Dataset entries
=== Begin Enclosure ===
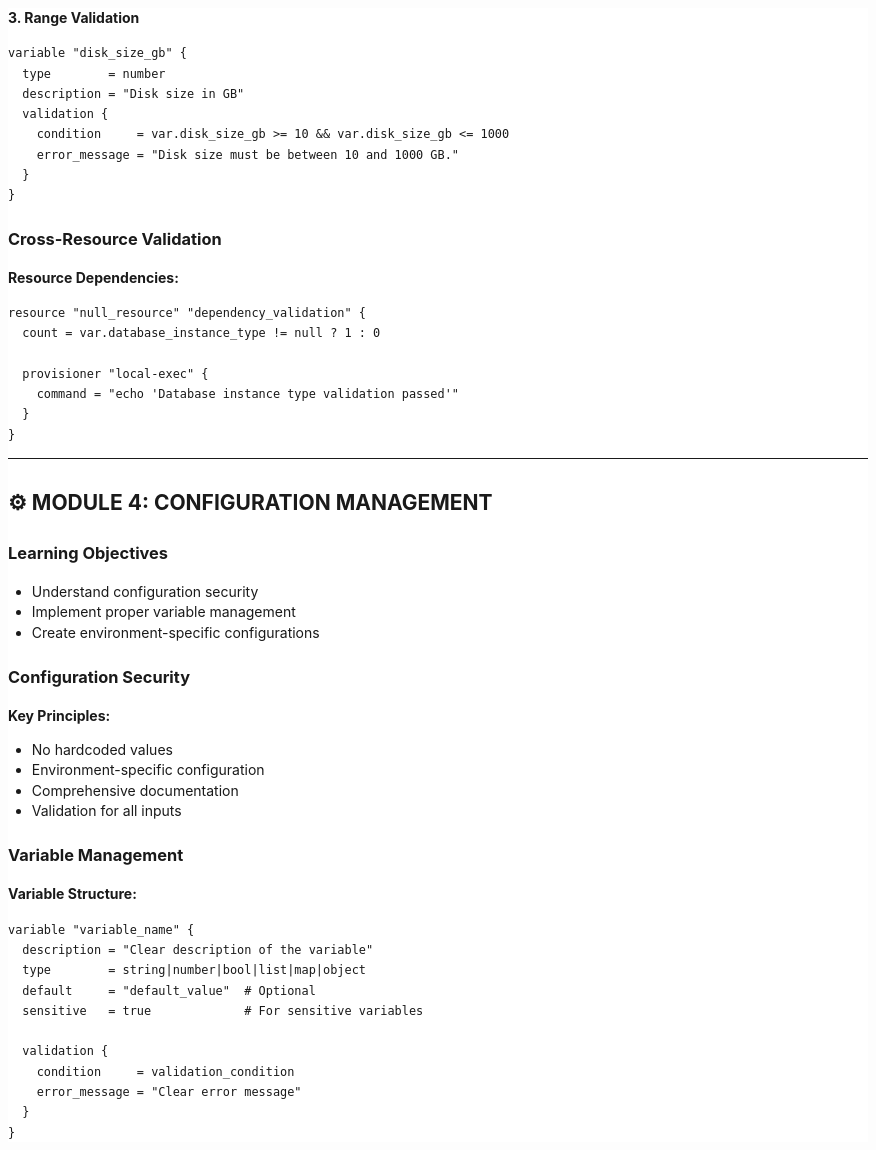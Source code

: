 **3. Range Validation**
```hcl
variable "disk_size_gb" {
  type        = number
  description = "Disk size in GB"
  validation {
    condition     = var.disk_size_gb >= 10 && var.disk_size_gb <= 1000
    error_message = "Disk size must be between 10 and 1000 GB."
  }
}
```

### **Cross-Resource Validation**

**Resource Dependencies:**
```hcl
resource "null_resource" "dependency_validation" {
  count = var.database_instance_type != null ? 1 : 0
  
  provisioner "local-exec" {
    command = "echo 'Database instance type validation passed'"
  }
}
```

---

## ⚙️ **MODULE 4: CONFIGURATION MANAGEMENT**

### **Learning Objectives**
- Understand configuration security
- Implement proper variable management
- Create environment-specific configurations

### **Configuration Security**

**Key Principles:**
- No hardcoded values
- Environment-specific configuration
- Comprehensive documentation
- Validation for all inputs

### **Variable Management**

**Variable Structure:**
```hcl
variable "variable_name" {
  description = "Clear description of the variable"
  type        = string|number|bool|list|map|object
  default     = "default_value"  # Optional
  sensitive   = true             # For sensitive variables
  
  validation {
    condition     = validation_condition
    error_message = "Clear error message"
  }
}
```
=== End Enclosure ===
EXERCISE>
Each line of the entries holding the string "number" should be found and copied.

EXERCISE RESPONSE>
  type        = number
  type        = string|number|bool|list|map|object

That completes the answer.